Two Sure Questions from Logarithmic Differentiation

This lesson works through two differentiation questions that both use logarithmic differentiation: an implicit equation in $x$ and $y$, and the value of a derivative of a product of four factors at a point.

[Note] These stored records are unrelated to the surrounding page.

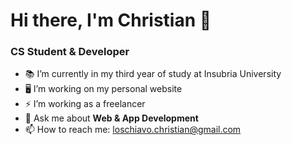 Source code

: <h1>Hi there, I'm Christian 👋</h1>
<h3>CS Student & Developer</h3>

- 📚 I’m currently in my third year of study at Insubria University
- 🖥️ I’m working on my personal website
- ⚡ I’m working as a freelancer
- 💬 Ask me about <b>Web & App Development</b>
- 📫 How to reach me: loschiavo.christian@gmail.com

Problem 1: Differentiate $x^y + y^x = 1$

We are given

$x^y + y^x = 1$

and we want $\tfrac{dy}{dx}$. Set $u = x^y$ and $v = y^x$, so the equation becomes

$u + v = 1.$

Differentiating with respect to $x$,

$\frac{du}{dx} + \frac{dv}{dx} = 0. \qquad (1)$

We now find $\tfrac{du}{dx}$ and $\tfrac{dv}{dx}$ separately.

Differentiating $u = x^y$

Take logs on both sides:

$\log u = y \log x.$

Differentiate with respect to $x$:

$\frac{1}{u}\frac{du}{dx} = y\cdot\frac{1}{x} + \log x \cdot \frac{dy}{dx}.$

Multiply through by $u = x^y$:

$\frac{du}{dx} = x^y\left(\frac{y}{x} + \log x \,\frac{dy}{dx}\right). \qquad (2)$

Differentiating $v = y^x$

Take logs on both sides:

$\log v = x \log y.$

Differentiate with respect to $x$, applying the product rule on the right:

$\frac{1}{v}\frac{dv}{dx} = x\cdot\frac{1}{y}\frac{dy}{dx} + \log y.$

Multiply through by $v = y^x$:

$\frac{dv}{dx} = y^x\left(\frac{x}{y}\frac{dy}{dx} + \log y\right). \qquad (3)$

Combining and solving for $\tfrac{dy}{dx}$

Substitute $(2)$ and $(3)$ into $(1)$:

$x^y\left(\frac{y}{x} + \log x \,\frac{dy}{dx}\right) + y^x\left(\frac{x}{y}\frac{dy}{dx} + \log y\right) = 0.$

Collect the $\tfrac{dy}{dx}$ terms on one side and move everything else to the right:

$\frac{dy}{dx}\left(x^y \log x + x\,y^{x-1}\right) = -\left(y\,x^{y-1} + y^x \log y\right).$

Therefore

$\frac{dy}{dx} = -\,\frac{y\,x^{y-1} + y^x \log y}{x^y \log x + x\,y^{x-1}}.$

Problem 2: Find $f'(1)$ for a product of four factors

We are given

$f(x) = (1+x)(1+x^2)(1+x^3)(1+x^4)$

and we want $f'(1)$. Because this is a product of more than two factors, we use logarithmic differentiation.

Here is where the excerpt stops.